En échange du montant de sa retraite et de sa bible de Wyclif en caractères gothiques, le narrateur fait l'acquisition du livre « infini ». Très vite, le bonheur de posséder un tel objet cède à la crainte que l'on ne lui dérobe. le nouveau propriétaire en devient paranoïaque, et prisonnier du livre qu'il ne cesse d'examiner. Il comprend enfin que « Le livre de sable » est en réalité monstrueux et qu'il risque de le transformer lui aussi en monstre, et va entreprendre de se séparer de cet objet qui contient un nombre « exactement infini » de pages.

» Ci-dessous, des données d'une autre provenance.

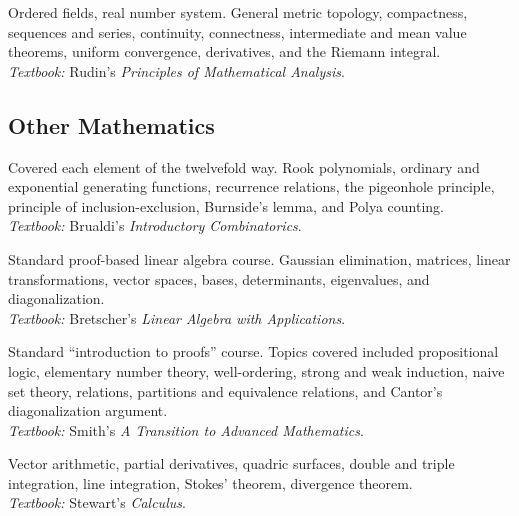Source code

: \documentclass[11pt,letterpaper,sans]{moderncv}
\begin{document}
%
  {Ordered fields, real number system. General metric topology, compactness, sequences and series, continuity, connectness, intermediate and mean value theorems, uniform convergence, derivatives, and the Riemann integral. \\ \emph{Textbook: }Rudin's \emph{Principles of Mathematical Analysis}.}



\subsection{Other Mathematics}

%
  {Covered each element of the twelvefold way. Rook polynomials, ordinary and exponential generating functions, recurrence relations, the pigeonhole principle, principle of inclusion-exclusion, Burnside's lemma, and Polya counting.   \\ \emph{Textbook: }Brualdi's \emph{Introductory Combinatorics}.}

%
  {Standard proof-based linear algebra course. Gaussian elimination, matrices, linear transformations, vector spaces, bases, determinants, eigenvalues, and diagonalization.\\ \emph{Textbook: }Bretscher's \emph{Linear Algebra with Applications}.}

%
  {Standard ``introduction to proofs'' course. Topics covered included propositional logic, elementary number theory, well-ordering, strong and weak induction, naive set theory, relations, partitions and equivalence relations, and Cantor's diagonalization argument. \\ \emph{Textbook: }Smith's \emph{A Transition to Advanced Mathematics}.}

%
  {Vector arithmetic, partial derivatives, quadric surfaces, double and triple integration, line integration, Stokes' theorem, divergence theorem. \\ \emph{Textbook: }Stewart's \emph{Calculus}.}
\end{document}
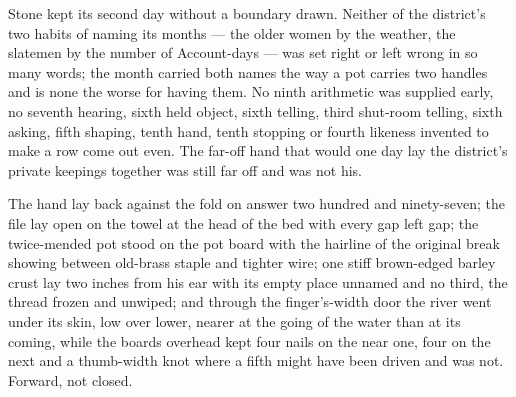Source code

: Stone kept its second day without a boundary drawn. Neither of the district's two habits of naming its months --- the older women by the weather, the slatemen by the number of Account-days --- was set right or left wrong in so many words; the month carried both names the way a pot carries two handles and is none the worse for having them. No ninth arithmetic was supplied early, no seventh hearing, sixth held object, sixth telling, third shut-room telling, sixth asking, fifth shaping, tenth hand, tenth stopping or fourth likeness invented to make a row come out even. The far-off hand that would one day lay the district's private keepings together was still far off and was not his.

The hand lay back against the fold on answer two hundred and ninety-seven; the file lay open on the towel at the head of the bed with every gap left gap; the twice-mended pot stood on the pot board with the hairline of the original break showing between old-brass staple and tighter wire; one stiff brown-edged barley crust lay two inches from his ear with its empty place unnamed and no third, the thread frozen and unwiped; and through the finger's-width door the river went under its skin, low over lower, nearer at the going of the water than at its coming, while the boards overhead kept four nails on the near one, four on the next and a thumb-width knot where a fifth might have been driven and was not. Forward, not closed.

Si l'on retrouve dans cette nouvelle une audacieuse exploration du thème de l'infini cher à l'auteur, l'originalité du conte réside dans sa fin, ce moment où le narrateur prend conscience de la monstruosité de l'objet qu'il vient d'acquérir. Ce texte peut se lire comme une forme de confession dans laquelle Borges lui-même réalise à l'aube de la vieillesse le caractère absolument « monstrueux » de son obsession pour l'infini. La douce mélancolie qui irrigue « Le livre de sable » donne à la nouvelle la couleur de la sagesse.

Ainsi, le véritable enjeu du texte n'est sans doute pas d'explorer une fois encore le vertige de l'infini, mais de confesser à quel point certaines des obsessions qui traversent l'oeuvre de l'écrivain argentin sont au fond aussi vaines qu'absurdes.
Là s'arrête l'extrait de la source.